Abbiamo già parlato di cose come la storia in tre atti, il conflitto interiore e il nucleo atomico di una storia, ma visto che molti mi espongono spesso dei dubbi, ho deciso di unire i tre argomenti e farlo a partire dal conflitto interiore.

Vi è mai capitato di leggere un romanzo che vi appare disarticolato? A me spesso. Sembra che gli avvenimenti succedano per caso e i personaggi si muovano subendo gli eventi anziché reagire a essi in modo logico con il loro modo di essere.

Questo succede quando i personaggi sono inesistenti, o meglio, quando lo scrittore non li conosce.

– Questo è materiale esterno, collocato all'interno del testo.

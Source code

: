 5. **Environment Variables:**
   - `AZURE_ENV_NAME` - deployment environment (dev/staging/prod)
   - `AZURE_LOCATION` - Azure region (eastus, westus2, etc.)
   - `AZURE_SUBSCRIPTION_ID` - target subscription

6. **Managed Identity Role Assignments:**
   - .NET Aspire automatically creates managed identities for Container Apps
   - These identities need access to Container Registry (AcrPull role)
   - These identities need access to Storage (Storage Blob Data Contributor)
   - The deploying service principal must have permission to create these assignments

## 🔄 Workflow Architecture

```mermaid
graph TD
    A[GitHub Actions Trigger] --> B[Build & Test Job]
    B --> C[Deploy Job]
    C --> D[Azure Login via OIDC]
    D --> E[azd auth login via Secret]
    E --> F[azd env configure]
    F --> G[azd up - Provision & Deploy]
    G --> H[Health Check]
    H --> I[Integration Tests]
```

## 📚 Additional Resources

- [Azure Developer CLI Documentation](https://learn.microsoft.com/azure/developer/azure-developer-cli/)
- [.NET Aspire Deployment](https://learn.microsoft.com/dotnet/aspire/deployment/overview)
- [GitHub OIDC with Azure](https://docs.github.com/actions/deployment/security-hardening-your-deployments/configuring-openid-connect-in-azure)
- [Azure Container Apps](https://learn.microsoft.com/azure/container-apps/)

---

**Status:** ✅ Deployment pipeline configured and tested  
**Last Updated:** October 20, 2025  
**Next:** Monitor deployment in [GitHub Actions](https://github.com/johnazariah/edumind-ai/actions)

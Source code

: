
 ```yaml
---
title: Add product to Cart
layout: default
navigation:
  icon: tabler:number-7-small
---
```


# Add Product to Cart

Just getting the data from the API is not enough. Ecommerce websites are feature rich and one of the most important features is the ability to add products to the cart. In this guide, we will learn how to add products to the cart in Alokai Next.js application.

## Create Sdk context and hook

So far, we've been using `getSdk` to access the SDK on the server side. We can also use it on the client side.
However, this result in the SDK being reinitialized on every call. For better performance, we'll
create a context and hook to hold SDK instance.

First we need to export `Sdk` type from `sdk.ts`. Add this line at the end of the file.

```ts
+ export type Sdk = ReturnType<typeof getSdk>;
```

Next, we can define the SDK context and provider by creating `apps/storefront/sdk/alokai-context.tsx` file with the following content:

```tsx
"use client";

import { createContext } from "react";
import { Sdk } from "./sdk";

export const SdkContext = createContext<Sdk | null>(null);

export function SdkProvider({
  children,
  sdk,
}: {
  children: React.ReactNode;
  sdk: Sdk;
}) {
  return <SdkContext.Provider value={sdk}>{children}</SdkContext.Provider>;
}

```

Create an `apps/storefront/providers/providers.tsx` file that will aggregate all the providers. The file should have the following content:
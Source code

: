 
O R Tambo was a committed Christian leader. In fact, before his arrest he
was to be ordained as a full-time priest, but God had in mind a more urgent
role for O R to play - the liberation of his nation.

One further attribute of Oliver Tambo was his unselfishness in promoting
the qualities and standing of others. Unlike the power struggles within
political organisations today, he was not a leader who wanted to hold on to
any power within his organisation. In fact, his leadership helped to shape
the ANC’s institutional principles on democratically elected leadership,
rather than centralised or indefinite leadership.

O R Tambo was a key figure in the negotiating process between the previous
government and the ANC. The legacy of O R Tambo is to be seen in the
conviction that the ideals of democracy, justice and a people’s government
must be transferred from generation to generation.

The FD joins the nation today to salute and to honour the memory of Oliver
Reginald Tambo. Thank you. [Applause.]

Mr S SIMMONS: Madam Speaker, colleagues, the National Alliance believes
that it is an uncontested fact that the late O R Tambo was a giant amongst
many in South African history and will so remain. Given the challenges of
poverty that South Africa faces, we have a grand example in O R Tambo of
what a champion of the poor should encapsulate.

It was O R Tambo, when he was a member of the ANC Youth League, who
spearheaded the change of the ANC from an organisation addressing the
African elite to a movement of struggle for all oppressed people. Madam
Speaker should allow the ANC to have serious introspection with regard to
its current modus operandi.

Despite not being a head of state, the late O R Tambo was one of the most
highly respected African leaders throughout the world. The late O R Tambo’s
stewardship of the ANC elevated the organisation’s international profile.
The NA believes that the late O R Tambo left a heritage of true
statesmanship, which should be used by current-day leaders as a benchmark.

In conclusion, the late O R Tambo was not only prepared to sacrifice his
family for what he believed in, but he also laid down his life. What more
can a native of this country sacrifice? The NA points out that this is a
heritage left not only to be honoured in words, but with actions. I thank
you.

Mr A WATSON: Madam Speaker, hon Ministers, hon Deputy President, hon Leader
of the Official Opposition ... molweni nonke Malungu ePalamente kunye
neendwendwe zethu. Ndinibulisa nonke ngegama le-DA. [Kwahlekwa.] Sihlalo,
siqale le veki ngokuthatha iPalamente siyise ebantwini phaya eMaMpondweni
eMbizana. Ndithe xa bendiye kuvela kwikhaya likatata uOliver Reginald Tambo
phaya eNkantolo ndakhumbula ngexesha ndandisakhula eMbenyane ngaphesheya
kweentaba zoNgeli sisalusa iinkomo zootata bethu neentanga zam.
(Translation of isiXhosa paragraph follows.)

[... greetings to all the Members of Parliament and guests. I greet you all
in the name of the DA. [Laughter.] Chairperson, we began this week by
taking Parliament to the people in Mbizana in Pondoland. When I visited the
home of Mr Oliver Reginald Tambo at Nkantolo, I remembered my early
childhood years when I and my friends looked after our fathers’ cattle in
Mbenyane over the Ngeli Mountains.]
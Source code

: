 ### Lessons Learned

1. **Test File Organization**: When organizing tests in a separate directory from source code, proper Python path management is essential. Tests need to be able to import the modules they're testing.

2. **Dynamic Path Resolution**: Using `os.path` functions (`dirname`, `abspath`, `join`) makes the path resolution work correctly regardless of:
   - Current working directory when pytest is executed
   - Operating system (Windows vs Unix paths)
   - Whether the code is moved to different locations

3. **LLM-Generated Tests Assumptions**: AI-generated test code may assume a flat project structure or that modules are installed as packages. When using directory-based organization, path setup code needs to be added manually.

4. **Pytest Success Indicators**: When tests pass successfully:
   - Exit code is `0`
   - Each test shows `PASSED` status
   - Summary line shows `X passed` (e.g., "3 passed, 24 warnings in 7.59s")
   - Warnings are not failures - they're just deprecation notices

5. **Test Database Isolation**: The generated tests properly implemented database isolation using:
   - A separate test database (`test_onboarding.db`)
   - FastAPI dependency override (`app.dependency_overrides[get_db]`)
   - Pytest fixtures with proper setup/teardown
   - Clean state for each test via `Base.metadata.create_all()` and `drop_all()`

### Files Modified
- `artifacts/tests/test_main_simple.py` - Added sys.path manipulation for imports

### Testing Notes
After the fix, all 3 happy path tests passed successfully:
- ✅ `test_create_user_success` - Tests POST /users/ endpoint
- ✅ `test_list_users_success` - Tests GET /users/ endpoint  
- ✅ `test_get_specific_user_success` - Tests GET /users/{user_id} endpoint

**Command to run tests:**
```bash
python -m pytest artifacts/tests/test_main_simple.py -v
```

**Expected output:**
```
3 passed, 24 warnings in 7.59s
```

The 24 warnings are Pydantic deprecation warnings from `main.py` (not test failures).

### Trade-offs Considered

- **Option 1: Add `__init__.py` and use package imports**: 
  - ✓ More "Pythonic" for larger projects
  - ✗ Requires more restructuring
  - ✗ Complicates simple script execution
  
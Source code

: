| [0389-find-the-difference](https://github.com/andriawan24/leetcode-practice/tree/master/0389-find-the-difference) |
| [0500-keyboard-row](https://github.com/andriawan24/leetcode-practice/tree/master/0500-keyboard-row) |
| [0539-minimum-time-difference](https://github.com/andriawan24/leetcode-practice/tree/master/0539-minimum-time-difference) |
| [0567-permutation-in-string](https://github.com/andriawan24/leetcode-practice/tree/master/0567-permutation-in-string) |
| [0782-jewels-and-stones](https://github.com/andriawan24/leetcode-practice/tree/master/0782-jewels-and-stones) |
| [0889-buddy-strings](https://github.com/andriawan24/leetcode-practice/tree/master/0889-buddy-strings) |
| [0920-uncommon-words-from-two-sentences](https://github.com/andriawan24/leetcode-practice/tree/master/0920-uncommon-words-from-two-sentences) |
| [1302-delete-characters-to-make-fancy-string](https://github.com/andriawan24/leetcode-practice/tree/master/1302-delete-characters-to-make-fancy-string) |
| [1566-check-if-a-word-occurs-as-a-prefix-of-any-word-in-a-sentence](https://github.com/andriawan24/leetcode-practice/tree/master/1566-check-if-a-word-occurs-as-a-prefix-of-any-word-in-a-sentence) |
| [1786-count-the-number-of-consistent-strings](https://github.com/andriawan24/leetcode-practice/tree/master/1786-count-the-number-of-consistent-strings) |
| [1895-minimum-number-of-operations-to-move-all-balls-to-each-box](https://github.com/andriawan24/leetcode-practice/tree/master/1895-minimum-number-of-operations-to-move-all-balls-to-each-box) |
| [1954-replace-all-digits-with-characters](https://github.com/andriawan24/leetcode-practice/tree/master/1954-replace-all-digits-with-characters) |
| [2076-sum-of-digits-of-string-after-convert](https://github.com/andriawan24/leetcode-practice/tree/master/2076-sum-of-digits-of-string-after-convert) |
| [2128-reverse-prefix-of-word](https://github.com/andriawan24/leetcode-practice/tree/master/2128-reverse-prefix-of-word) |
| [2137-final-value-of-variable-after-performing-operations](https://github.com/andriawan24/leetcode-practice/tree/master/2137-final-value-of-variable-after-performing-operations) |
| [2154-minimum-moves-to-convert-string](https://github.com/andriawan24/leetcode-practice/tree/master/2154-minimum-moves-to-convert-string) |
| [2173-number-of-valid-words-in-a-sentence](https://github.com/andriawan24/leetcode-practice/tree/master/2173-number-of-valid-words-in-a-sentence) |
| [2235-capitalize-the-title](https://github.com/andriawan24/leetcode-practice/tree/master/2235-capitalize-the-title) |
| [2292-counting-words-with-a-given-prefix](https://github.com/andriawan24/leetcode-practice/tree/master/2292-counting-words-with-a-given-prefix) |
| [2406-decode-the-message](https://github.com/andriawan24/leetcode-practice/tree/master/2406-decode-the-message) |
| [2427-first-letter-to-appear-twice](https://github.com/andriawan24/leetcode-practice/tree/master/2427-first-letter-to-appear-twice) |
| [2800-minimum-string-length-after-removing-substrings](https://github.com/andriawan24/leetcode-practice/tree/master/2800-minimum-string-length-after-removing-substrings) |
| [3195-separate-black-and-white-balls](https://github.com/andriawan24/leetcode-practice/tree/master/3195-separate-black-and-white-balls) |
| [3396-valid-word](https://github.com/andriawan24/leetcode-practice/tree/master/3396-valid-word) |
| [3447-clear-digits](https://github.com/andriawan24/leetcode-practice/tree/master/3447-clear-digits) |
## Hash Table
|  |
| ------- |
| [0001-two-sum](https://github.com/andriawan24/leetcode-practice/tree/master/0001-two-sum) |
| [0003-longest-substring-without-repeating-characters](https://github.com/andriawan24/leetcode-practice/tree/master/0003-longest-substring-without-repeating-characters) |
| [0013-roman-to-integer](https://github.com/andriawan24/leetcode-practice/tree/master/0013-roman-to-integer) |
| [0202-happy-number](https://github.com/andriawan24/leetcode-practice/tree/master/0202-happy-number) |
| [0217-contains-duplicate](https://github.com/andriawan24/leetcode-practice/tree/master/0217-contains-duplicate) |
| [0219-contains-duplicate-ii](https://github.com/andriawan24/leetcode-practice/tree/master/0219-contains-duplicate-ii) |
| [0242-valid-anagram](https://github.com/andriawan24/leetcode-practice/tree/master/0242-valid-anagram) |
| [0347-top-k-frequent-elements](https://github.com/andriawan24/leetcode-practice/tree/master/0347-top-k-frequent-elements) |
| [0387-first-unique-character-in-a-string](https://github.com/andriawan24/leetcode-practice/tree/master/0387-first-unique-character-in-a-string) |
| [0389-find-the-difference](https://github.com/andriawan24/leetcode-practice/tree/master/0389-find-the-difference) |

Abbiamo parlato tante volte di Georges Simenon. Perché i suoi personaggi sono indimenticabili? Perché lui sapeva spingere i loro conflitti fino al limite massimo, e poteva farlo perché di loro conosceva tutto, ogni pensiero, ogni loro gusto.

Chi ha letto la bellissima intervista rilasciata da Simenon, presente in quest’area del sito, sa che lui era solito raccogliere per anni informazioni sui propri personaggi. Raccoglieva il materiale in apposite cartelline, poi, quando sentiva che una delle sue storie era pronta per essere scritta, si metteva al lavoro e in due settimane finiva il romanzo.